Public debate in doctor-assisted suicide has also been sparked by a video featuring Donald Low, a microbiologist who was in the spotlight during Toronto’s SARS crisis a decade ago. In a video shot shortly before he died of a brain tumour in September, he made an impassioned plea to allow physician-assisted suicide for some people who are in pain and terminally ill.

For the B.C. Civil Liberties Association, which launched a challenge to the law with other plaintiffs in 2011, the Appeal Court ruling fuels its determination to push for change.

“We are a bit bloodied but we are certainly not bowed – and we are determined to seek leave to proceed to the Supreme Court of Canada,” Joe Arvay, one of the lawyers for the plaintiffs in the case, said on Thursday. “The case is going to carry on on behalf of everybody out there who is in the position of a Sue Rodriguez or a Gloria Taylor.”
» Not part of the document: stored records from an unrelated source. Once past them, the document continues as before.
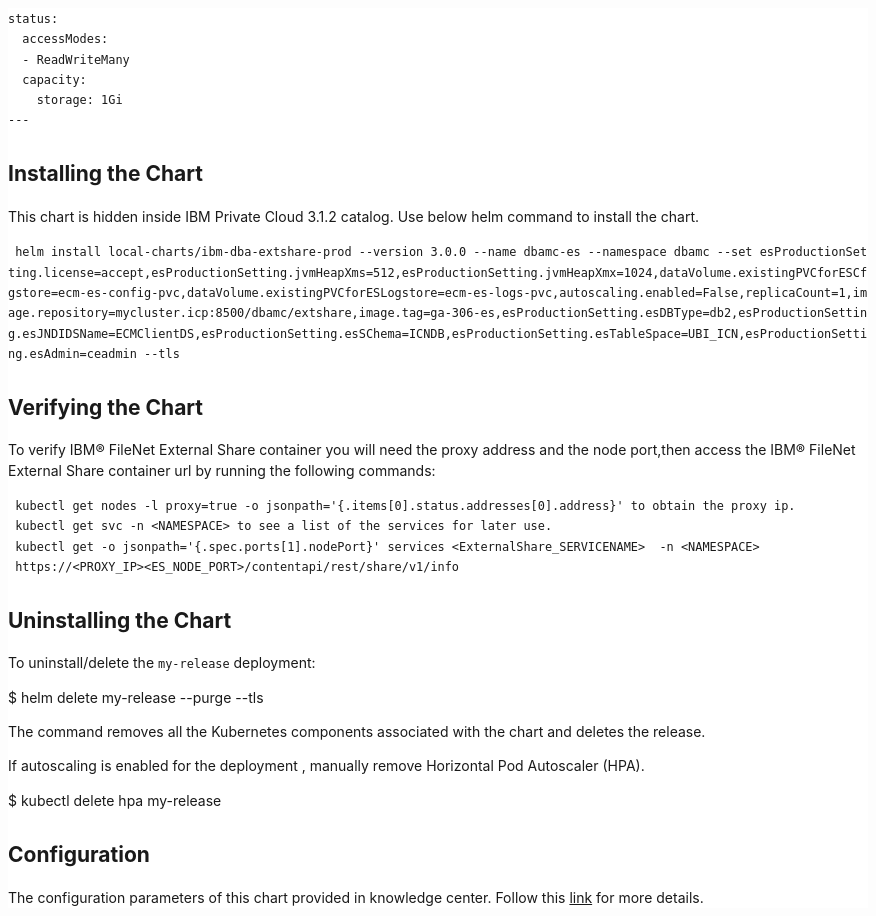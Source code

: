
 ```
status:
  accessModes:
  - ReadWriteMany
  capacity:
    storage: 1Gi
---
```

## Installing the Chart
This chart is hidden inside IBM Private Cloud 3.1.2 catalog. Use below helm command to install the chart.
```
 helm install local-charts/ibm-dba-extshare-prod --version 3.0.0 --name dbamc-es --namespace dbamc --set esProductionSetting.license=accept,esProductionSetting.jvmHeapXms=512,esProductionSetting.jvmHeapXmx=1024,dataVolume.existingPVCforESCfgstore=ecm-es-config-pvc,dataVolume.existingPVCforESLogstore=ecm-es-logs-pvc,autoscaling.enabled=False,replicaCount=1,image.repository=mycluster.icp:8500/dbamc/extshare,image.tag=ga-306-es,esProductionSetting.esDBType=db2,esProductionSetting.esJNDIDSName=ECMClientDS,esProductionSetting.esSChema=ICNDB,esProductionSetting.esTableSpace=UBI_ICN,esProductionSetting.esAdmin=ceadmin --tls

```

## Verifying the Chart

To verify IBM® FileNet External Share container you will need the proxy address and the node port,then access the IBM® FileNet External Share  container url by running the following commands:
```
 kubectl get nodes -l proxy=true -o jsonpath='{.items[0].status.addresses[0].address}' to obtain the proxy ip.
 kubectl get svc -n <NAMESPACE> to see a list of the services for later use.
 kubectl get -o jsonpath='{.spec.ports[1].nodePort}' services <ExternalShare_SERVICENAME>  -n <NAMESPACE>
 https://<PROXY_IP><ES_NODE_PORT>/contentapi/rest/share/v1/info
```

## Uninstalling the Chart

To uninstall/delete the `my-release` deployment:

$ helm delete my-release --purge --tls

The command removes all the Kubernetes components associated with the chart and deletes the release.

If autoscaling is enabled for the deployment , manually remove  Horizontal Pod Autoscaler (HPA).

$ kubectl delete hpa my-release

## Configuration

The configuration parameters of this chart provided in knowledge center. Follow this [link](https://www.ibm.com/support/knowledgecenter/SSYHZ8_19.0.x/com.ibm.dba.install/topics/tsk_prepare_ban.html) for more details.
Ms. Rodriguez, a B.C. resident who had amyotrophic lateral sclerosis (ALS), died in 1994 after the Supreme Court of Canada the previous year ruled against her and upheld the criminal ban against assisted suicide.

Gloria Taylor also had ALS – or Lou Gehrig’s disease – and died last October without having to use an exemption that had been granted to her in the 2012 decision.

In a split decision, two B.C. Appeal Court judges said while the law relating to the Canadian Charter of Rights and Freedoms has evolved since 1993 – when the Supreme Court turned down Ms. Rodriguez’s bid to overturn the law – it has not changed enough to set aside the ruling in that case and that “no change sufficient to undermine Rodriguez as a binding authority has occurred.”

The legal questions in the case revolve primarily around Canadian Charter of Rights and Freedom sections relating to equality rights and the right to life. In a dissenting opinion, Chief Justice Lance Finch agreed with the lower court judge and also argued that the definition of “life” under the Charter should be broader than a heartbeat or brainwave.

“Life’s meaning, and by extension the life interest in [section 7 of the Charter] is intimately connected to the way a person values his or her lived experience,” he wrote. “The point at which the meaning of life is lost, when life’s positive attributes are so diminished as to render life valueless, when suffering overwhelms all else, is an intensely personal decision which ‘everyone’ has the right to make for him or herself.”

As plaintiffs braced for the next round in the legal battle, so did intervenors who maintain that changing the Criminal Code to allow physician-assisted suicide in some cases would inevitably threaten the elderly and people with disabilities.